-------- Data for processing

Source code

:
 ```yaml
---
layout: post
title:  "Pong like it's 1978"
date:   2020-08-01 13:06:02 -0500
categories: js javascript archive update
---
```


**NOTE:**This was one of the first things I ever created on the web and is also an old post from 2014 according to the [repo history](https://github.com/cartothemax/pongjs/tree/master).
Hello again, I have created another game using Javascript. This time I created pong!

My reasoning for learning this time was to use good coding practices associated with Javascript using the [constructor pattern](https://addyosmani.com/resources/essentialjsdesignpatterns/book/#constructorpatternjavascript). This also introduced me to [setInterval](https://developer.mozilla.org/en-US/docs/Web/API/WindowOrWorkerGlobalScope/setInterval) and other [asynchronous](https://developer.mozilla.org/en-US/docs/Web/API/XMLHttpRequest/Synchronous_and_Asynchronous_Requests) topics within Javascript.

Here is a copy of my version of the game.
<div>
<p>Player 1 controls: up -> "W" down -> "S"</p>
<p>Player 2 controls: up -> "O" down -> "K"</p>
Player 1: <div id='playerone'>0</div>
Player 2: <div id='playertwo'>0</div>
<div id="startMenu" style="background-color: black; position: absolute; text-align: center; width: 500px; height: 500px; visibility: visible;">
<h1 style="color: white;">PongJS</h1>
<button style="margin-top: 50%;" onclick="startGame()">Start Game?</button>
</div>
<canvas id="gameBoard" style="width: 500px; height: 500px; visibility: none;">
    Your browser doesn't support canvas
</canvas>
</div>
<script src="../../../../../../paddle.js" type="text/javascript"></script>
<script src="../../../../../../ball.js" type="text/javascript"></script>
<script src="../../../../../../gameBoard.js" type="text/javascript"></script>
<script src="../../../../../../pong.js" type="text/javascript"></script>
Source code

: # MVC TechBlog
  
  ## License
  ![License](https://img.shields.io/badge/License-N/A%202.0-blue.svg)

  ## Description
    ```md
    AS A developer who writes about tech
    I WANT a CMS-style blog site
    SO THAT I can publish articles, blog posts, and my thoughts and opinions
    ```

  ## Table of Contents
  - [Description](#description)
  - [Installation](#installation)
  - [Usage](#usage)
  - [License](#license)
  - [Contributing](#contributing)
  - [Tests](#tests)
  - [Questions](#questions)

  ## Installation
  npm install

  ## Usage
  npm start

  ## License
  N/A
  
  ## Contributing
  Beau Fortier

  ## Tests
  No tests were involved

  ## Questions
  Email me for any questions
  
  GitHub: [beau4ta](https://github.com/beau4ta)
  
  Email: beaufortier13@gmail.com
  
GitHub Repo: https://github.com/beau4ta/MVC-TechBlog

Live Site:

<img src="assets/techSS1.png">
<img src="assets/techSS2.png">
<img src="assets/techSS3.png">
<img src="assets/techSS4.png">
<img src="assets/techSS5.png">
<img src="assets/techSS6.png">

----------------
-------- Data for processing

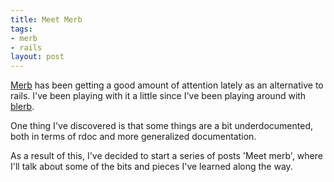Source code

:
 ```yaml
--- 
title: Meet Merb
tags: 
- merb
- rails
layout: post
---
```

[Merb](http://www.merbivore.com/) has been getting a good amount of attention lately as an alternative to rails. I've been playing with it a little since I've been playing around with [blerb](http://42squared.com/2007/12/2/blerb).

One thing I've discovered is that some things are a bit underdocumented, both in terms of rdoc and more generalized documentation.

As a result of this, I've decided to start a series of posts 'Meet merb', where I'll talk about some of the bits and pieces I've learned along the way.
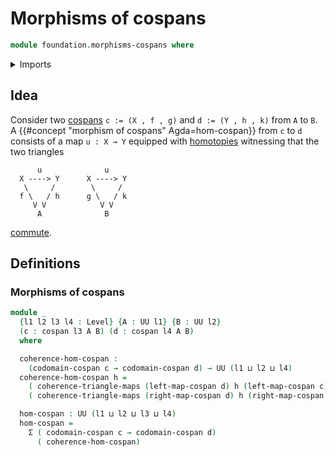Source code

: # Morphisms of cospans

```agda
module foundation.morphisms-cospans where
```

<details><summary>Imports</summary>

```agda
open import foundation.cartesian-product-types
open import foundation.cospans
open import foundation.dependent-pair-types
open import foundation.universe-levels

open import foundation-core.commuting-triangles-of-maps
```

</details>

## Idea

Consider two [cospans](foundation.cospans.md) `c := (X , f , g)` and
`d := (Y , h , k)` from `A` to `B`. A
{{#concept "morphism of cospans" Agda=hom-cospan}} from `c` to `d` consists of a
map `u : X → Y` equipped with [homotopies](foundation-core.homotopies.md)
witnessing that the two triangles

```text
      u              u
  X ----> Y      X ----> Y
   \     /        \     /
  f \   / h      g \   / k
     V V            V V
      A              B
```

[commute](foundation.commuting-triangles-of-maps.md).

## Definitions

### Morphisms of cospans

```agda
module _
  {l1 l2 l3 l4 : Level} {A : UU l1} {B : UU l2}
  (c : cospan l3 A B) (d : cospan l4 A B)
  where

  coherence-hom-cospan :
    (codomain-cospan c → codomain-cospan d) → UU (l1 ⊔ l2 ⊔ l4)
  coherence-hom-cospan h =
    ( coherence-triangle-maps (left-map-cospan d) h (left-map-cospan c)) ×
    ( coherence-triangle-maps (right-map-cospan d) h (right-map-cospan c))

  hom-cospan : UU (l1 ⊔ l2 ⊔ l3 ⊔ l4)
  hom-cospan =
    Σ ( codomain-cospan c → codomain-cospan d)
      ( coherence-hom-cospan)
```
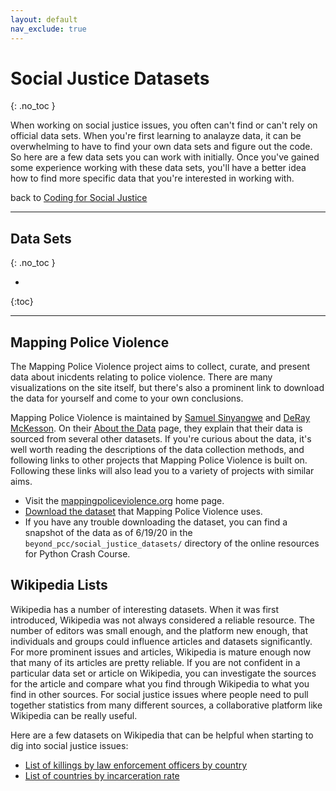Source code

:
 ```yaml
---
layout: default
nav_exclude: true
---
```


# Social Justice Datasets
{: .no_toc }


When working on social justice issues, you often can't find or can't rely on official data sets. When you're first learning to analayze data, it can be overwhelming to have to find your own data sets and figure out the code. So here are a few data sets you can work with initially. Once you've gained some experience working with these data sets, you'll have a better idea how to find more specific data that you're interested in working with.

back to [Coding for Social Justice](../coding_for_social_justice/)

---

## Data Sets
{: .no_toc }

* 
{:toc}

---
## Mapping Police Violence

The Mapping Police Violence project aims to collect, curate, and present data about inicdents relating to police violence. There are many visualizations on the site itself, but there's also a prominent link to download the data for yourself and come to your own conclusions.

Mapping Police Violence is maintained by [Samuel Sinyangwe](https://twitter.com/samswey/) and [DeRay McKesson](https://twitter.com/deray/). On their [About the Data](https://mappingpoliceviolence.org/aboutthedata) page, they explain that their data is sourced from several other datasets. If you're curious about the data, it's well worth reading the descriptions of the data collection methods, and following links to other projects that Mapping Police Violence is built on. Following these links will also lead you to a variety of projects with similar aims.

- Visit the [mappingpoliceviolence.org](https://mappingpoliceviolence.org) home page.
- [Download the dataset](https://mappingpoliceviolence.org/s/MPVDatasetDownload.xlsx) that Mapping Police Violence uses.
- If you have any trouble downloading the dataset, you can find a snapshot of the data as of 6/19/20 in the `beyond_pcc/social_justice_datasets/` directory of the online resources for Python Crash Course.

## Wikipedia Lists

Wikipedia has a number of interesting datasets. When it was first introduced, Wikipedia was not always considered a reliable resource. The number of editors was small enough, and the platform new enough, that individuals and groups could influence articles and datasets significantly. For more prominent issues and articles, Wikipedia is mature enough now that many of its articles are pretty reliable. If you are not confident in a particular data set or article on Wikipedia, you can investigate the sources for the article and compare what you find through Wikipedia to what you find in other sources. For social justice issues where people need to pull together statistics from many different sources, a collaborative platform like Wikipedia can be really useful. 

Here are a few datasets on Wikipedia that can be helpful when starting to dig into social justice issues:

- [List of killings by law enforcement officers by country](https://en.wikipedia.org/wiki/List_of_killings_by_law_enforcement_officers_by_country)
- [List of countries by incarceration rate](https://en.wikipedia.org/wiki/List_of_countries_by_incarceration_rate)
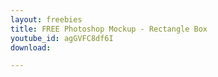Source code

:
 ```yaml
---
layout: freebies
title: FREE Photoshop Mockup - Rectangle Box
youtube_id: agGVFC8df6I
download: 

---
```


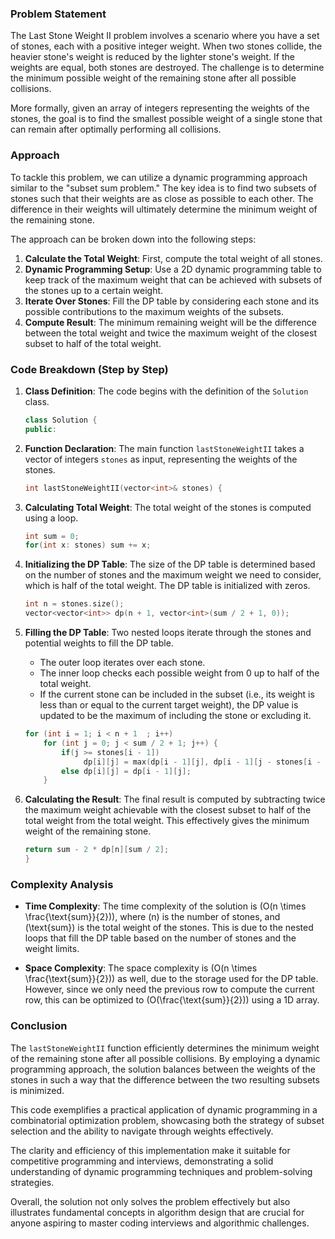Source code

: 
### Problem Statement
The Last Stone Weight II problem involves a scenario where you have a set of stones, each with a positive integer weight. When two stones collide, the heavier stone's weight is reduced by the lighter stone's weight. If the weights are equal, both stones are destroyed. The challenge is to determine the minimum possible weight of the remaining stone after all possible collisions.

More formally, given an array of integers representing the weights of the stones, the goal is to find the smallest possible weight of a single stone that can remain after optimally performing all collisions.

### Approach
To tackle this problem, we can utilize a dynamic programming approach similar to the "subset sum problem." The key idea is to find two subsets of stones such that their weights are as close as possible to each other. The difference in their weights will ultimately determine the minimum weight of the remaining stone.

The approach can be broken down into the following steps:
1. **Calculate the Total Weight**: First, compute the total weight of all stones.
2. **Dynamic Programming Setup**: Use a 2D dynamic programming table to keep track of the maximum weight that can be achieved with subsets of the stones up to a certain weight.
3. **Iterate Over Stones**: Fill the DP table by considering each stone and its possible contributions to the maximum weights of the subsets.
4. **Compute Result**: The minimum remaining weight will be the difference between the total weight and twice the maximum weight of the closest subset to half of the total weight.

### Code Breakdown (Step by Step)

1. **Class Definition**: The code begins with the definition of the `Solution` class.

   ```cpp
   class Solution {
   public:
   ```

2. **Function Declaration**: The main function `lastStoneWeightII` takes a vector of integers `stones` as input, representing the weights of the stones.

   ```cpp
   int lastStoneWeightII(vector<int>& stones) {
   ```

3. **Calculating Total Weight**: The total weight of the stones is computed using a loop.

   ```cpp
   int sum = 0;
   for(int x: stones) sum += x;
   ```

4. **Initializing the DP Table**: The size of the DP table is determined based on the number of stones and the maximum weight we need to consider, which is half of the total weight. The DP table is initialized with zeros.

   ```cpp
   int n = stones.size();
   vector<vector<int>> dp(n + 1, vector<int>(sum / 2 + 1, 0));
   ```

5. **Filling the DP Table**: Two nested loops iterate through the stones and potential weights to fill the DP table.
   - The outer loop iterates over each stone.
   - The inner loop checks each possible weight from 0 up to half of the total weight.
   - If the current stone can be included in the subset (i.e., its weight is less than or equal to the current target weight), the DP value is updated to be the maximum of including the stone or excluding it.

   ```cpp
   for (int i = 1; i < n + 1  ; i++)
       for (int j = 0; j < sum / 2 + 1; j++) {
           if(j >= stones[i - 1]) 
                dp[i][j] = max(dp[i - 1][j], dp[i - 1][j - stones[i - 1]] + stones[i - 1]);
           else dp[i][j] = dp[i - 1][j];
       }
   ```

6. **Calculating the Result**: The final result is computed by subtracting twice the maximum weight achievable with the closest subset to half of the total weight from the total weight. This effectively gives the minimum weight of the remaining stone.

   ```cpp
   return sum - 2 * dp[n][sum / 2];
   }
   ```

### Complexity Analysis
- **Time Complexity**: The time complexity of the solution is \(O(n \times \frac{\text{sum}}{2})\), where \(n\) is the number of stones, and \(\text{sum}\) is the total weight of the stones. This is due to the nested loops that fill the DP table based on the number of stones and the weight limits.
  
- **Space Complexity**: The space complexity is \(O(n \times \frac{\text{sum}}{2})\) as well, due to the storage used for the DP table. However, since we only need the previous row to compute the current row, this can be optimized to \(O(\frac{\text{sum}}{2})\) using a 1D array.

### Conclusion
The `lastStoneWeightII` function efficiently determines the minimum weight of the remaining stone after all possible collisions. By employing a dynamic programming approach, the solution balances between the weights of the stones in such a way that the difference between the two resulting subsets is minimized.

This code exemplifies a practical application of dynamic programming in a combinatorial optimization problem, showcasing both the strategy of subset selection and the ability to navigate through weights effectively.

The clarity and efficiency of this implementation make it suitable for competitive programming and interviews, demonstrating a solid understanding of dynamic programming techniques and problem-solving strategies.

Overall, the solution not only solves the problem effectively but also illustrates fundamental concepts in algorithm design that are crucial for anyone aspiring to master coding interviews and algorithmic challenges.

----------------

Work required:
Whenever the word "maximum" occurs in a line above, copy that line.

Result of this exercise:
2. **Dynamic Programming Setup**: Use a 2D dynamic programming table to keep track of the maximum weight that can be achieved with subsets of the stones up to a certain weight.
3. **Iterate Over Stones**: Fill the DP table by considering each stone and its possible contributions to the maximum weights of the subsets.
4. **Compute Result**: The minimum remaining weight will be the difference between the total weight and twice the maximum weight of the closest subset to half of the total weight.
4. **Initializing the DP Table**: The size of the DP table is determined based on the number of stones and the maximum weight we need to consider, which is half of the total weight. The DP table is initialized with zeros.
   - If the current stone can be included in the subset (i.e., its weight is less than or equal to the current target weight), the DP value is updated to be the maximum of including the stone or excluding it.
6. **Calculating the Result**: The final result is computed by subtracting twice the maximum weight achievable with the closest subset to half of the total weight from the total weight. This effectively gives the minimum weight of the remaining stone.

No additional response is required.